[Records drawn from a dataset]
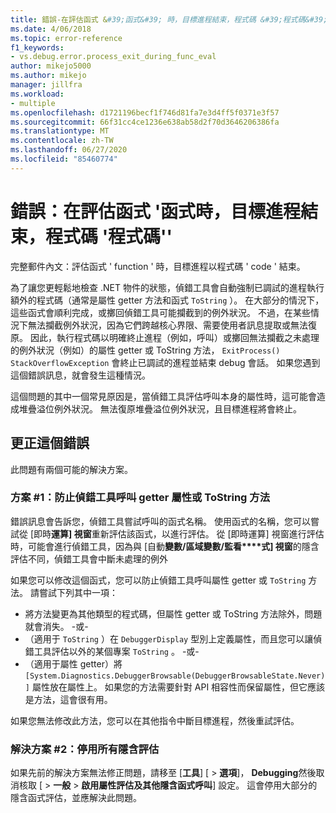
 ```yaml
---
title: 錯誤-在評估函式 &#39;函式&#39; 時，目標進程結束，程式碼 &#39;程式碼&#39; |Microsoft Docs
ms.date: 4/06/2018
ms.topic: error-reference
f1_keywords:
- vs.debug.error.process_exit_during_func_eval
author: mikejo5000
ms.author: mikejo
manager: jillfra
ms.workload:
- multiple
ms.openlocfilehash: d1721196becf1f746d81fa7e3d4ff5f0371e3f57
ms.sourcegitcommit: 66f31cc4ce1236e638ab58d2f70d3646206386fa
ms.translationtype: MT
ms.contentlocale: zh-TW
ms.lasthandoff: 06/27/2020
ms.locfileid: "85460774"
---
```

# <a name="error-the-target-process-exited-with-code-39code39-while-evaluating-the-function-39function39"></a>錯誤：在評估函式 &#39;函式時，目標進程結束，程式碼 &#39;程式碼&#39;&#39;

完整郵件內文：評估函式 ' function ' 時，目標進程以程式碼 ' code ' 結束。

為了讓您更輕鬆地檢查 .NET 物件的狀態，偵錯工具會自動強制已調試的進程執行額外的程式碼（通常是屬性 getter 方法和函式 `ToString` ）。 在大部分的情況下，這些函式會順利完成，或擲回偵錯工具可能攔截到的例外狀況。 不過，在某些情況下無法攔截例外狀況，因為它們跨越核心界限、需要使用者訊息提取或無法復原。 因此，執行程式碼以明確終止進程（例如，呼叫）或擲回無法攔截之未處理的例外狀況（例如）的屬性 getter 或 ToString 方法， `ExitProcess()` `StackOverflowException` 會終止已調試的進程並結束 debug 會話。 如果您遇到這個錯誤訊息，就會發生這種情況。

這個問題的其中一個常見原因是，當偵錯工具評估呼叫本身的屬性時，這可能會造成堆疊溢位例外狀況。 無法復原堆疊溢位例外狀況，且目標進程將會終止。

## <a name="to-correct-this-error"></a>更正這個錯誤

此問題有兩個可能的解決方案。

### <a name="solution-1-prevent-the-debugger-from-calling-the-getter-property-or-tostring-method"></a>方案 #1：防止偵錯工具呼叫 getter 屬性或 ToString 方法 

錯誤訊息會告訴您，偵錯工具嘗試呼叫的函式名稱。 使用函式的名稱，您可以嘗試從 [即時**運算] 視窗**重新評估該函式，以進行評估。 從 [即時運算] 視窗進行評估時，可能會進行偵錯工具，因為與 [自動**變數/區域變數/監看****式] 視窗**的隱含評估不同，偵錯工具會中斷未處理的例外

如果您可以修改這個函式，您可以防止偵錯工具呼叫屬性 getter 或 `ToString` 方法。 請嘗試下列其中一項：

* 將方法變更為其他類型的程式碼，但屬性 getter 或 ToString 方法除外，問題就會消失。
    -或-
* （適用于 `ToString` ）在 `DebuggerDisplay` 型別上定義屬性，而且您可以讓偵錯工具評估以外的某個專案 `ToString` 。
    -或-
* （適用于屬性 getter）將 `[System.Diagnostics.DebuggerBrowsable(DebuggerBrowsableState.Never)]` 屬性放在屬性上。 如果您的方法需要針對 API 相容性而保留屬性，但它應該是方法，這會很有用。

如果您無法修改此方法，您可以在其他指令中斷目標進程，然後重試評估。

### <a name="solution-2-disable-all-implicit-evaluation"></a>解決方案 #2：停用所有隱含評估

如果先前的解決方案無法修正問題，請移至 [**工具**] [  >  **選項**]， **Debugging**然後取消核取 [  >  **一般**  >  **啟用屬性評估及其他隱含函式呼叫**] 設定。 這會停用大部分的隱含函式評估，並應解決此問題。
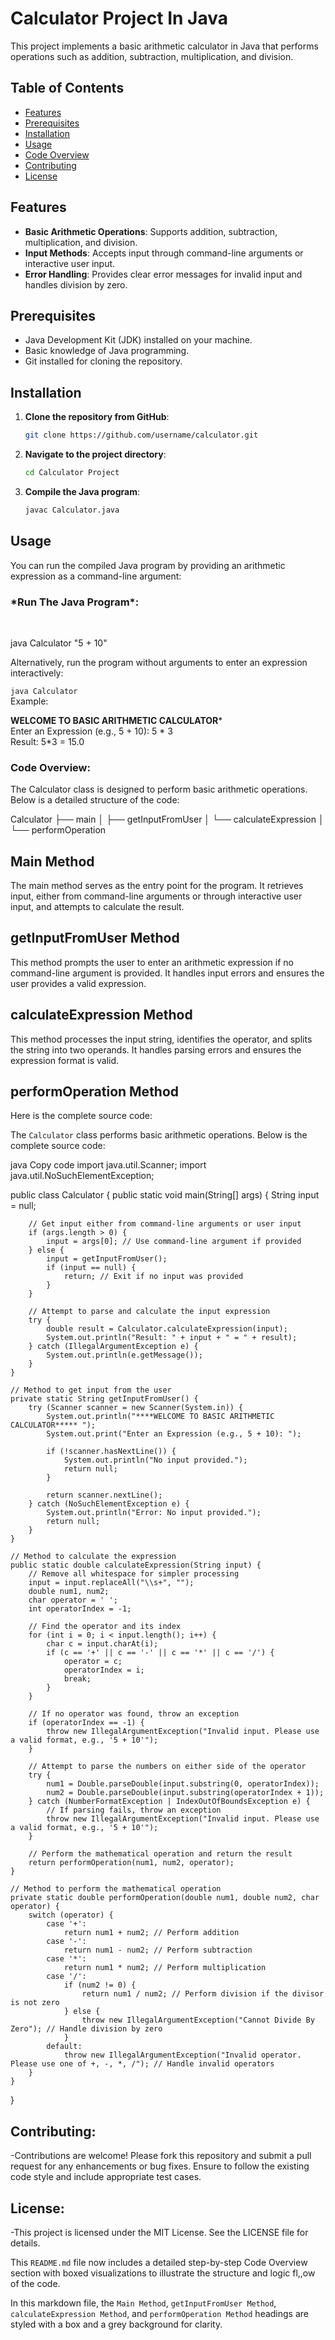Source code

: # Calculator Project In Java

This project implements a basic arithmetic calculator in Java that performs operations such as addition, subtraction, multiplication, and division.

## Table of Contents
- [Features](#features)
- [Prerequisites](#prerequisites)
- [Installation](#installation)
- [Usage](#usage)
- [Code Overview](#code-overview)
- [Contributing](#contributing)
- [License](#license)

## Features
- **Basic Arithmetic Operations**: Supports addition, subtraction, multiplication, and division.
- **Input Methods**: Accepts input through command-line arguments or interactive user input.
- **Error Handling**: Provides clear error messages for invalid input and handles division by zero.

## Prerequisites
- Java Development Kit (JDK) installed on your machine.
- Basic knowledge of Java programming.
- Git installed for cloning the repository.

## Installation
1. **Clone the repository from GitHub**:
    ```sh
    git clone https://github.com/username/calculator.git
    ```
2. **Navigate to the project directory**:
    ```sh
    cd Calculator Project
    ```
3. **Compile the Java program**:
    ```sh
    javac Calculator.java
    ```

## Usage
You can run the compiled Java program by providing an arithmetic expression as a command-line argument:

<h3>*Run The Java Program*:</h3>
<br>

java Calculator "5 + 10"

Alternatively, run the program without arguments to enter an expression interactively:


`java Calculator`
<br>
Example:

****WELCOME TO BASIC ARITHMETIC CALCULATOR*****
<br>
Enter an Expression (e.g., 5 + 10): 5 * 3
<br>
Result: 5*3 = 15.0


<h3>Code Overview:</h3>
The Calculator class is designed to perform basic arithmetic operations. Below is a detailed structure of the code:

Calculator
├── main
│   ├── getInputFromUser
│   └── calculateExpression
│       └── performOperation

<h2><i></i>Main Method</i></h2>
The main method serves as the entry point for the program. It retrieves input, either from command-line arguments or through interactive user input, and attempts to calculate the result.

<h2>getInputFromUser Method</h2>
This method prompts the user to enter an arithmetic expression if no command-line argument is provided. It handles input errors and ensures the user provides a valid expression.

<h2>calculateExpression Method</h2>
This method processes the input string, identifies the operator, and splits the string into two operands. It handles parsing errors and ensures the expression format is valid.

<h2>performOperation Method</h2/
This method performs the arithmetic operation based on the identified operator and returns the result. It includes error handling for division by zero and invalid operators.

Here is the complete source code:

The `Calculator` class performs basic arithmetic operations. Below is the complete source code:

java
Copy code
import java.util.Scanner;
import java.util.NoSuchElementException;

public class Calculator {
    public static void main(String[] args) {
        String input = null;

        // Get input either from command-line arguments or user input
        if (args.length > 0) {
            input = args[0]; // Use command-line argument if provided
        } else {
            input = getInputFromUser();
            if (input == null) {
                return; // Exit if no input was provided
            }
        }

        // Attempt to parse and calculate the input expression
        try {
            double result = Calculator.calculateExpression(input);
            System.out.println("Result: " + input + " = " + result);
        } catch (IllegalArgumentException e) {
            System.out.println(e.getMessage());
        }
    }

    // Method to get input from the user
    private static String getInputFromUser() {
        try (Scanner scanner = new Scanner(System.in)) {
            System.out.println("****WELCOME TO BASIC ARITHMETIC CALCULATOR***** ");
            System.out.print("Enter an Expression (e.g., 5 + 10): ");

            if (!scanner.hasNextLine()) {
                System.out.println("No input provided.");
                return null;
            }

            return scanner.nextLine();
        } catch (NoSuchElementException e) {
            System.out.println("Error: No input provided.");
            return null;
        }
    }

    // Method to calculate the expression
    public static double calculateExpression(String input) {
        // Remove all whitespace for simpler processing
        input = input.replaceAll("\\s+", "");
        double num1, num2;
        char operator = ' ';
        int operatorIndex = -1;

        // Find the operator and its index
        for (int i = 0; i < input.length(); i++) {
            char c = input.charAt(i);
            if (c == '+' || c == '-' || c == '*' || c == '/') {
                operator = c;
                operatorIndex = i;
                break;
            }
        }

        // If no operator was found, throw an exception
        if (operatorIndex == -1) {
            throw new IllegalArgumentException("Invalid input. Please use a valid format, e.g., '5 + 10'");
        }

        // Attempt to parse the numbers on either side of the operator
        try {
            num1 = Double.parseDouble(input.substring(0, operatorIndex));
            num2 = Double.parseDouble(input.substring(operatorIndex + 1));
        } catch (NumberFormatException | IndexOutOfBoundsException e) {
            // If parsing fails, throw an exception
            throw new IllegalArgumentException("Invalid input. Please use a valid format, e.g., '5 + 10'");
        }

        // Perform the mathematical operation and return the result
        return performOperation(num1, num2, operator);
    }

    // Method to perform the mathematical operation
    private static double performOperation(double num1, double num2, char operator) {
        switch (operator) {
            case '+':
                return num1 + num2; // Perform addition
            case '-':
                return num1 - num2; // Perform subtraction
            case '*':
                return num1 * num2; // Perform multiplication
            case '/':
                if (num2 != 0) {
                    return num1 / num2; // Perform division if the divisor is not zero
                } else {
                    throw new IllegalArgumentException("Cannot Divide By Zero"); // Handle division by zero
                }
            default:
                throw new IllegalArgumentException("Invalid operator. Please use one of +, -, *, /"); // Handle invalid operators
        }
    }
}




<h2>Contributing:</h2>

-Contributions are welcome! Please fork this repository and submit a pull request for any enhancements or bug fixes. Ensure to follow the existing code style and include appropriate test cases.

<h2>License:</h2>

-This project is licensed under the MIT License. See the LICENSE file for details.


This `README.md` file now includes a detailed step-by-step Code Overview section with boxed visualizations to illustrate the structure and logic fl,,ow of the code.

In this markdown file, the `Main Method`, `getInputFromUser Method`, `calculateExpression Method`, and `performOperation Method` headings are styled with a box and a grey background for clarity.

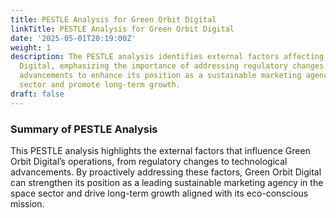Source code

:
 ```yaml
---
title: PESTLE Analysis for Green Orbit Digital
linkTitle: PESTLE Analysis for Green Orbit Digital
date: '2025-05-01T20:19:00Z'
weight: 1
description: The PESTLE analysis identifies external factors affecting Green Orbit
  Digital, emphasizing the importance of addressing regulatory changes and technological
  advancements to enhance its position as a sustainable marketing agency in the space
  sector and promote long-term growth.
draft: false
---
```



<!-- Unsupported block type: child_database -->



### Summary of PESTLE Analysis

This PESTLE analysis highlights the external factors that influence Green Orbit Digital’s operations, from regulatory changes to technological advancements. By proactively addressing these factors, Green Orbit Digital can strengthen its position as a leading sustainable marketing agency in the space sector and drive long-term growth aligned with its eco-conscious mission.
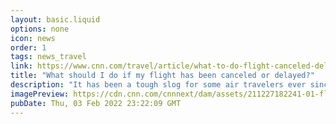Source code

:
 ```yaml
---
layout: basic.liquid
options: none
icon: news
order: 1
tags: news_travel
link: https://www.cnn.com/travel/article/what-to-do-flight-canceled-delayed/index.html
title: "What should I do if my flight has been canceled or delayed?"
description: "It has been a tough slog for some air travelers ever since the winter holidays rush."
imagePreview: https://cdn.cnn.com/cnnnext/dam/assets/211227182241-01-flight-canceled-delayed-video-synd-2.jpg
pubDate: Thu, 03 Feb 2022 23:22:09 GMT
---
```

> _What needs to be done_:
Copy the lines of the data above exactly as written, beginning with the line containing "## Installation" and ending with the line containing "<h2>getInputFromUser Method</h2>", and leave out all other lines.

> _Result of this exercise_:
## Installation
1. **Clone the repository from GitHub**:
    ```sh
    git clone https://github.com/username/calculator.git
    ```
2. **Navigate to the project directory**:
    ```sh
    cd Calculator Project
    ```
3. **Compile the Java program**:
    ```sh
    javac Calculator.java
    ```

## Usage
You can run the compiled Java program by providing an arithmetic expression as a command-line argument:

<h3>*Run The Java Program*:</h3>
<br>

java Calculator "5 + 10"

Alternatively, run the program without arguments to enter an expression interactively:


`java Calculator`
<br>
Example:

****WELCOME TO BASIC ARITHMETIC CALCULATOR*****
<br>
Enter an Expression (e.g., 5 + 10): 5 * 3
<br>
Result: 5*3 = 15.0


<h3>Code Overview:</h3>
The Calculator class is designed to perform basic arithmetic operations. Below is a detailed structure of the code:

Calculator
├── main
│   ├── getInputFromUser
│   └── calculateExpression
│       └── performOperation

<h2><i></i>Main Method</i></h2>
The main method serves as the entry point for the program. It retrieves input, either from command-line arguments or through interactive user input, and attempts to calculate the result.

<h2>getInputFromUser Method</h2>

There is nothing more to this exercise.